Automated classification of entities and events allows our system to support the analyst, who can spend significantly less time on deciding what topics to focus on, and instead use that time for improved analysis of prioritized threats.

4. Predictions

Another application of machine learning is to generate predictive models that can be used to forecast events or classify entities. We have, for example, created models to predict future risk of social unrest, the likelihood of product vulnerabilities being exploited, and to assess the risk that an IP address will behave maliciously in the future, even though no such activity has yet been observed.

The challenge in all these cases is to identify relevant features on which to base the predictions, and most of all to get access to enough ground truth training data to be able to generate models that can be used to make predictions with the required accuracy.

What Does the Future Hold?

As can be seen from the description above, Recorded Future is not an “AI application” in the old sense, but instead a system where we use AI techniques in multiple places to create functionality that mimics human intelligence, like Google Photo and Siri. This enables analysts to work together with the machines, creating extremely capable centaurs.
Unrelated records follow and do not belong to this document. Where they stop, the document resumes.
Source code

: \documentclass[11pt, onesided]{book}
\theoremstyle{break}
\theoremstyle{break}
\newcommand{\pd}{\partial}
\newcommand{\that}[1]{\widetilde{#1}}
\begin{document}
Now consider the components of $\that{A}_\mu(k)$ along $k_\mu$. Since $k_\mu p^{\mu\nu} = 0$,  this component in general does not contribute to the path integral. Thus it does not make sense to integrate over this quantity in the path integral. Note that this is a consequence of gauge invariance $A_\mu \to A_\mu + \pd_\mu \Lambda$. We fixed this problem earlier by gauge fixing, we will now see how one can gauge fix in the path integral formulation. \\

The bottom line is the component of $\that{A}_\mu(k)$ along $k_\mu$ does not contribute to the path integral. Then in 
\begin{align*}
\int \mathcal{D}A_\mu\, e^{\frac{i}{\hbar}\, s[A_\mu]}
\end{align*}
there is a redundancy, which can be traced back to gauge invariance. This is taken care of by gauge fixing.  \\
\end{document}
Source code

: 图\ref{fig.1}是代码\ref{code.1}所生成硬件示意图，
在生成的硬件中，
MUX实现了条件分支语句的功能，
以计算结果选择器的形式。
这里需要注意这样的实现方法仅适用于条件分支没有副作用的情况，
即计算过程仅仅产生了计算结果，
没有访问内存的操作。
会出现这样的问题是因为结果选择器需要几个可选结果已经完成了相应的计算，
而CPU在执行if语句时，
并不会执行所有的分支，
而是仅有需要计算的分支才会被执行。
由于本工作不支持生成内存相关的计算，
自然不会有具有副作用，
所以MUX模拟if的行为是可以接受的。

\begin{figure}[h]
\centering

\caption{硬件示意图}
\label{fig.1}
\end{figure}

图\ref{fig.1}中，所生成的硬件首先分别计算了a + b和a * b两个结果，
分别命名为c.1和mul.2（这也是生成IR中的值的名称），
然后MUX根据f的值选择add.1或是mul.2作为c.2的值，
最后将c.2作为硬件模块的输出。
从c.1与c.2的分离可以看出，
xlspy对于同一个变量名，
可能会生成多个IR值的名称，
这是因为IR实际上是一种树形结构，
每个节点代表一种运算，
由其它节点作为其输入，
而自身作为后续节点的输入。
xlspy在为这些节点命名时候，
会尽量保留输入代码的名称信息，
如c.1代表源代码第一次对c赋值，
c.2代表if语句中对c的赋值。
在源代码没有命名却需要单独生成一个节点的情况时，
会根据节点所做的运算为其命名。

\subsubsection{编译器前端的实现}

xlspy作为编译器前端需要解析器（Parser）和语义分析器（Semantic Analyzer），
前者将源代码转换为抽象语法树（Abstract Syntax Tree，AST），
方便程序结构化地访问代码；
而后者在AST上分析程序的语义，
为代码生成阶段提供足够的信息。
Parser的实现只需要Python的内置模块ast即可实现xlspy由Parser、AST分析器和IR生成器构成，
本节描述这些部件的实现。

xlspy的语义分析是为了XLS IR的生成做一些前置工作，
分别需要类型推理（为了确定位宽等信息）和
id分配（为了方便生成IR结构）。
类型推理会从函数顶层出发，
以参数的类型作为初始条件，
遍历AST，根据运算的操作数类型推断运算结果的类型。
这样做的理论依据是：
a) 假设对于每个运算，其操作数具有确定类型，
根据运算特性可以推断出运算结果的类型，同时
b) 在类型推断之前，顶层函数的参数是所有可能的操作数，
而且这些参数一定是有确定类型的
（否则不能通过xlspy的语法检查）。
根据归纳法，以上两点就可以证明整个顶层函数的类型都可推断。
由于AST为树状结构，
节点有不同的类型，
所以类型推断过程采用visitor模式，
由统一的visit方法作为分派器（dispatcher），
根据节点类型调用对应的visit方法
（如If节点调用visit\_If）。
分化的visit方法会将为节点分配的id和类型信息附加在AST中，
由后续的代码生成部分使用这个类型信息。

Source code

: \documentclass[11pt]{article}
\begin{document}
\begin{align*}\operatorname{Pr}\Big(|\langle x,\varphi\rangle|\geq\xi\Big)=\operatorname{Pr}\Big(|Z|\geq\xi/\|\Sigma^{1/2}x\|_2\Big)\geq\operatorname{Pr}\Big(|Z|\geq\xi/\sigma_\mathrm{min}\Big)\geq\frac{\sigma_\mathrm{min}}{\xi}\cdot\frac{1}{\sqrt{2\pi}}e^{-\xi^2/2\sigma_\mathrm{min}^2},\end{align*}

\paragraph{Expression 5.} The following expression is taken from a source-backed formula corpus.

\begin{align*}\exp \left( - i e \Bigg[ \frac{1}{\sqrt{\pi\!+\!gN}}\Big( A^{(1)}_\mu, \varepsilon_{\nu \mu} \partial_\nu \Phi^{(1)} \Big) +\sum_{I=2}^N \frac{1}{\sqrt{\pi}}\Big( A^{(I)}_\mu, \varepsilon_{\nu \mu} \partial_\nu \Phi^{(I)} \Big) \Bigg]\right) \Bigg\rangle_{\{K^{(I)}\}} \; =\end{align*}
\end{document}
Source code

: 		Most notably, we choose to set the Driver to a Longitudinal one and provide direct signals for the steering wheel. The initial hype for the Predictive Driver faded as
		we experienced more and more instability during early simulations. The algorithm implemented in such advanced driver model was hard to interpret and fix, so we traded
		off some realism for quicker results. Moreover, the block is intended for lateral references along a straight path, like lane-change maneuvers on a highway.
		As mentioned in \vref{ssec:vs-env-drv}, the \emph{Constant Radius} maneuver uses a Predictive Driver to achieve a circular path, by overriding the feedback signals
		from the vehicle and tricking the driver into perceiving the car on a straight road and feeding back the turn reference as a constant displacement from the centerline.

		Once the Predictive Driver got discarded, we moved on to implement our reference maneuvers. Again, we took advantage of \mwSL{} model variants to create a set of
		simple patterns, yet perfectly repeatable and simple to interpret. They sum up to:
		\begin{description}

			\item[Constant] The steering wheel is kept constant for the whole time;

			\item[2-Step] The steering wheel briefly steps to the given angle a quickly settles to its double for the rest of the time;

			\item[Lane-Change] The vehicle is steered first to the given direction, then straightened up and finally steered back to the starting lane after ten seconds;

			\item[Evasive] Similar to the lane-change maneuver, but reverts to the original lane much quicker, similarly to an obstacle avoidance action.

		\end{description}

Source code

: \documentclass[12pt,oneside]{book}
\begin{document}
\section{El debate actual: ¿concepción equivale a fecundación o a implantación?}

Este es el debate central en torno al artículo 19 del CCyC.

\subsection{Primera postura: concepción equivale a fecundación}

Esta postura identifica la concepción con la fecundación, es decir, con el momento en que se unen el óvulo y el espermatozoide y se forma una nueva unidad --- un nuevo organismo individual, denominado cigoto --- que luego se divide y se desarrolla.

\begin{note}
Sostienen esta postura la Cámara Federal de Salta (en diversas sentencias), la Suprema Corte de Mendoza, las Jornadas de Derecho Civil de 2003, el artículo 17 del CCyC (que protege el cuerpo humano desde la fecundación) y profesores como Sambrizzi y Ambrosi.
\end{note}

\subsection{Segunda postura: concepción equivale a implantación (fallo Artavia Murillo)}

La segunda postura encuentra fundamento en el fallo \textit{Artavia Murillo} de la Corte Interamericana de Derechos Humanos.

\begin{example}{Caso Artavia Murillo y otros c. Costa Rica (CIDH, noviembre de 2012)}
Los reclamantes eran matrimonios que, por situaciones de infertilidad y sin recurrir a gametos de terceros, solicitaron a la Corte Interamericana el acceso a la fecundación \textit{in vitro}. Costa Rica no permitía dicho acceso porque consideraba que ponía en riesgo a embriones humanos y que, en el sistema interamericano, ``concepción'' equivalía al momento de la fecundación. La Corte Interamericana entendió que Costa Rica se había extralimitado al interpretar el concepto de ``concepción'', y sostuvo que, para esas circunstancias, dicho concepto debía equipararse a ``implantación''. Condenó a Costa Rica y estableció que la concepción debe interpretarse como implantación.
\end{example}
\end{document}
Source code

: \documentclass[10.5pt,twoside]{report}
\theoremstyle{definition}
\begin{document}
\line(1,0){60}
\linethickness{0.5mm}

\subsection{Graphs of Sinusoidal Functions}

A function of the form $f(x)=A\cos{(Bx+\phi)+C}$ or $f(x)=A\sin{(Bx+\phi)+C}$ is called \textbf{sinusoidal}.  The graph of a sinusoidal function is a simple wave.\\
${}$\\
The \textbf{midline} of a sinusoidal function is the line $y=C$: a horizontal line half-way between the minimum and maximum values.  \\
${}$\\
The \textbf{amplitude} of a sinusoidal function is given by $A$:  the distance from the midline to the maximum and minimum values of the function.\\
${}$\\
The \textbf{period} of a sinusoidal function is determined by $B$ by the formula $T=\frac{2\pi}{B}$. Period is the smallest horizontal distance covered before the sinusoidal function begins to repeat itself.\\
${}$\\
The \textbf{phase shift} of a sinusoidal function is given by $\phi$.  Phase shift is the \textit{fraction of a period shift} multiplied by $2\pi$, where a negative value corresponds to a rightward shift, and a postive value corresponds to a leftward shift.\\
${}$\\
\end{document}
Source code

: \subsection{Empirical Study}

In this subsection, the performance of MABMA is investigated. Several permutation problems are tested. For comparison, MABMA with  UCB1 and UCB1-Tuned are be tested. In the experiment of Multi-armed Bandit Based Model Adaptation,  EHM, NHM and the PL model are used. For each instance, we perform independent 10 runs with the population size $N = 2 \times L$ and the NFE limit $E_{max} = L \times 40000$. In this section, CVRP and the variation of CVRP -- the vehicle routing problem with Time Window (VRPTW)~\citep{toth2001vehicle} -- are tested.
We have come quite far in using artificial intelligence techniques to improve the capabilities of human analysts, but there is much more to be done in terms of automating simpler tasks as well as providing support for the more complex parts of threat analysis.

Even though machines and software will continue to evolve with dazzling speed, the complexity of threat analysis means there will be plenty of challenging opportunities for human analysts for a very, very long time. Therefore, I, for one, welcome our new robot colleagues!